Missouri – 40 Minutes of Hell is alive and well with this team.
Memphis – I never like Memphis, but after last year I can’t sleep on them anymore.
Teams that could fall early
Purdue – Too hurt this year.
Mid-Major Report
BYU – Solid every year out of the underrated MVC.
Northern Iowa – Solid team out of the underrated again ‘Valley.
Utah St – One of those experienced mid-major teams that racks up a lot of wins in-conference and is usually good for a win or two in the dance.

Final Four
Louisville vs. Missouri
Pitt vs. UNC

Louisville vs. UNC

Louisville – Louisville is the best team in the nation now, and they don’t have any injuries or glaring weaknesses. That separates them from the rest of the pack this year.
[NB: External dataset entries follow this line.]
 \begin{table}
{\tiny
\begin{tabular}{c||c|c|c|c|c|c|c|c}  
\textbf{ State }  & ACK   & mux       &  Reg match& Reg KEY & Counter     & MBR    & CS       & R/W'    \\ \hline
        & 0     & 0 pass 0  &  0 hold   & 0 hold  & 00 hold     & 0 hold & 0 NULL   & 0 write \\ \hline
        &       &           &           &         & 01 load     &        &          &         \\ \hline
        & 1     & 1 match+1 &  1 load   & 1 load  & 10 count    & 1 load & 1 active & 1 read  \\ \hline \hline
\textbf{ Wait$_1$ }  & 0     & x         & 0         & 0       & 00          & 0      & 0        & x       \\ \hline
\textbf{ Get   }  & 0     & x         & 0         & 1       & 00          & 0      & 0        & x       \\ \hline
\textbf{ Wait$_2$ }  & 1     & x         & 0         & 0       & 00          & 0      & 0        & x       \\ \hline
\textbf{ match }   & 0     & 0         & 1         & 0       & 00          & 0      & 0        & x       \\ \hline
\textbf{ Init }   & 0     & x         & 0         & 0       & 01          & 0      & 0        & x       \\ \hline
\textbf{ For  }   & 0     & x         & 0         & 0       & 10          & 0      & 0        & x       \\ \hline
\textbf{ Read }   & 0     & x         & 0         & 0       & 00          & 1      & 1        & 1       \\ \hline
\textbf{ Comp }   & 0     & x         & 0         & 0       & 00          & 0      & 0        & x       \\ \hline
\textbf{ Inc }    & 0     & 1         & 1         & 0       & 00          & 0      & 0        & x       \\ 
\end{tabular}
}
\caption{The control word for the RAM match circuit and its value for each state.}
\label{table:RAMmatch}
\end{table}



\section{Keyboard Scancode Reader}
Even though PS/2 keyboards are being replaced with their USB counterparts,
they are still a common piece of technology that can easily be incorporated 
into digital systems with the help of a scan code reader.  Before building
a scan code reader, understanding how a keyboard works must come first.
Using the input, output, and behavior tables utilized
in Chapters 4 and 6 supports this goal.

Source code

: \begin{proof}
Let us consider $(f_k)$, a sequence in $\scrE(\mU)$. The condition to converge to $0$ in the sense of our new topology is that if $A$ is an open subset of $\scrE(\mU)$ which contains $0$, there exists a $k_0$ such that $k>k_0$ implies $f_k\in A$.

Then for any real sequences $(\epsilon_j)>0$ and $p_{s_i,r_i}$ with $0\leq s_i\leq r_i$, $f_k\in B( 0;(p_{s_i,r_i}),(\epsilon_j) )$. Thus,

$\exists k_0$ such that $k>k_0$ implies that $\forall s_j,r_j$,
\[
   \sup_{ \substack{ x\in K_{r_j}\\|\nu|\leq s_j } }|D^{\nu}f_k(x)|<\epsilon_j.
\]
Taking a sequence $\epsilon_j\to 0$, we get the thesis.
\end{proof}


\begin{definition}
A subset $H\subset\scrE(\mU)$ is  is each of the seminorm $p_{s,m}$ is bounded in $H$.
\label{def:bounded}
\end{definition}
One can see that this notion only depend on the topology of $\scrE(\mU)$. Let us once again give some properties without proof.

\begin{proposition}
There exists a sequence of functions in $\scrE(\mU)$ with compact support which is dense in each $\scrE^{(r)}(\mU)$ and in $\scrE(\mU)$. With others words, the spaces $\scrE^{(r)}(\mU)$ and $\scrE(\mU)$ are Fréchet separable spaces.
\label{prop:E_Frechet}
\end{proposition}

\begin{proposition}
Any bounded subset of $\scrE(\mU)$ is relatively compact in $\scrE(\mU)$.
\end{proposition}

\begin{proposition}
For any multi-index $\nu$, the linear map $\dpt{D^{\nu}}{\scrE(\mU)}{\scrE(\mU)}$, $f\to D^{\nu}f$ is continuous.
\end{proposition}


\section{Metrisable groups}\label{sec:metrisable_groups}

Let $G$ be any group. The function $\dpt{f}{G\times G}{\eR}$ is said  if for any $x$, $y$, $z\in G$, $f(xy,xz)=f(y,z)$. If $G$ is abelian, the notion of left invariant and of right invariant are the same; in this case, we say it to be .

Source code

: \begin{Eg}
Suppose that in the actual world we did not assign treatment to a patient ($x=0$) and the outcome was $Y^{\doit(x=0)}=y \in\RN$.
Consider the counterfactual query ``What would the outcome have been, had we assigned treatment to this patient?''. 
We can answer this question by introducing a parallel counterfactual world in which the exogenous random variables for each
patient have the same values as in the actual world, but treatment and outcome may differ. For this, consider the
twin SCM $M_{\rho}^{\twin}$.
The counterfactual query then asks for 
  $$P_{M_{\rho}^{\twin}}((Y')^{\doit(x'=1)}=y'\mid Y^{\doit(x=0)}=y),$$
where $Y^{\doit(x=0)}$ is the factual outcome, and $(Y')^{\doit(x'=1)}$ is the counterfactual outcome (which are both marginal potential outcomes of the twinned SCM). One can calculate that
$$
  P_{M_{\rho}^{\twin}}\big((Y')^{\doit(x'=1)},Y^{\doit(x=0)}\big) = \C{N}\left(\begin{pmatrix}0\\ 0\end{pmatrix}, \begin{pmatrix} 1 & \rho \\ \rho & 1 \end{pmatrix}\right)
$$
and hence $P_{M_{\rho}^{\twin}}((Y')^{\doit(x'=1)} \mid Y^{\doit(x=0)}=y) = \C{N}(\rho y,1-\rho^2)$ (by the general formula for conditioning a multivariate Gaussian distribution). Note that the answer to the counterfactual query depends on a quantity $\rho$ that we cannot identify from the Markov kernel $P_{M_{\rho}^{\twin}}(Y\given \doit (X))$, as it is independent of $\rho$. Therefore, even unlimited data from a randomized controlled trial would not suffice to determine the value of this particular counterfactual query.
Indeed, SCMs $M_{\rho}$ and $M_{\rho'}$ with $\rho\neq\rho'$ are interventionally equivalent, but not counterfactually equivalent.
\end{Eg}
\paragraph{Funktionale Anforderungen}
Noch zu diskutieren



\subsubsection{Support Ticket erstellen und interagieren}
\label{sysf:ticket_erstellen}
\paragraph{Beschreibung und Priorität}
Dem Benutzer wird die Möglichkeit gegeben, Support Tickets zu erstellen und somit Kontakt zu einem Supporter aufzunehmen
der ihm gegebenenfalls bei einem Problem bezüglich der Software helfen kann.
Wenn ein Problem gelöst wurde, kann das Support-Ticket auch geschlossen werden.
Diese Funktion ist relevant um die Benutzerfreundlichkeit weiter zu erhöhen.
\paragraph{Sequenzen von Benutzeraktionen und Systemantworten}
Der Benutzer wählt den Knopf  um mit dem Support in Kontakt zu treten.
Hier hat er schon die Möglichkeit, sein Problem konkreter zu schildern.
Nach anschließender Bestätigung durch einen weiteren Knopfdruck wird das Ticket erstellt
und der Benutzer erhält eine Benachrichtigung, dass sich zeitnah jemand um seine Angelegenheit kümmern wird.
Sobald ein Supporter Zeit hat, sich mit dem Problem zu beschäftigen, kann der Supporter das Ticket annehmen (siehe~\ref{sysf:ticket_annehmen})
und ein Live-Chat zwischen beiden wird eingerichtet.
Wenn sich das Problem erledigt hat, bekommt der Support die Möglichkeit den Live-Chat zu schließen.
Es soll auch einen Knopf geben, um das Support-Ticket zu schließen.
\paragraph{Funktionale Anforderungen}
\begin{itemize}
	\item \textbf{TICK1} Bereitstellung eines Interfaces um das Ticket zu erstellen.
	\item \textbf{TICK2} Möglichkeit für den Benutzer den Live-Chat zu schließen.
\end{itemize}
Top 10 Teams to Win it All
Louisville – Best team in the nation for the last 1/3 of the season.
UNC – Best team in the nation for the first 1/3 of the season.
Pitt – Best team in the nation for the middle 1/3 of the season.
Memphis – It’s hard to knock Calipari’s program, at least for on the court reasons.
Missouri – Reminds me a lot of the Arkansas team that won it all, minus the Corliss Williamson presence.
Wake Forest – If Teague and Aminu come back, they’ll win it all next year.
Washington – Quietly one of Lorenzo Romar’s most talented teams this decade.
Duke – This Duke team is a lot different from the ones that flopped in recent years.
Villanova – Love the guard play, but I don’t see anybody out of that Top 8 really making a run.
Oklahoma – Anything is possible when you have the best player in the country.